“This is the first home where we’ve done both,” joked Duane Bock, vice president of Habitat for Humanity of Franklin County.
Crews removing asbestos siding from the house on East Washington Street in the Borough of Chambersburg discovered loose bricks dumped between its interior and exterior walls. They determined it would be too difficult to renovate.
The existing house was demolished.
Volunteers with the Franklin County (Pa.) Builders Association did a two-day “blitz build” in June 2012 to create a new house on the lot. They built a 1,300-square foot, two-story house that features three bedrooms.
One of those bedrooms is now claimed by 14-year-old Ashley Martin, who is excited to no longer being sharing a room with her sister. She chose to incorporate nature themes when decorating her room.
Ashley’s family first slept in the home Wednesday after watching the progress for many months.
“We’d stop by and see it. ... I was excited to see it built,” Ashley said.
Ashley’s mother, Stephanie Wall, said she will remember the love that went into the house through 1,581 hours logged by volunteers.
“You don’t decide to take every Tuesday and Saturday morning to build somebody else’s home unless called by God to do that,” she said.

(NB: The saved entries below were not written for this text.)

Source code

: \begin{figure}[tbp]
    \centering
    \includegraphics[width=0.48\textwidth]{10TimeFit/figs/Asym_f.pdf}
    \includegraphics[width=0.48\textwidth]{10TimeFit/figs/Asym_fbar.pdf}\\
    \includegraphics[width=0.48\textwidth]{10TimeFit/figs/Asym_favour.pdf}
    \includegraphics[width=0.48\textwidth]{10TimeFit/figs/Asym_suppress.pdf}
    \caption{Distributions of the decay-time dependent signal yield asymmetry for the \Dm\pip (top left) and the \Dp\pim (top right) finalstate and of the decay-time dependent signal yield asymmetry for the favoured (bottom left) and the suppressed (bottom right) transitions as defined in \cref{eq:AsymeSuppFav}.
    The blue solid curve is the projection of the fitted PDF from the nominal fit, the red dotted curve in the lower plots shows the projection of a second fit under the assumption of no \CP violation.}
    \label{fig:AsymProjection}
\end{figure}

Wall, who was renting a town house before partnering with Habitat for Humanity, choked up as she addressed the volunteers packed shoulder to shoulder in her home during a dedication ceremony Sunday.
“I refuse to cry in front of all of you. All I’ve got is ‘thank you,’ and that doesn’t even come close,” Wall said.
Wall was joined by Ashley and her other children — Emily Martin, 13, and Jesse Martin, 11.
Habitat for Humanity sells homes to partner families at cost and offers a home loan with zero percent interest.
Franklin County Commissioner Robert Ziobrowski said he used to live near Wall’s home. He said he always enjoyed the access to churches, shopping and kind families there.
“I think this neighborhood is blessed with the addition of another family,” he said.
Builders Terry Lautenslager, John Lehman and Bryan Hey participated in the blitz build. Lautenslager said 12 to 14 volunteers participated each day because they wanted to do good for the community.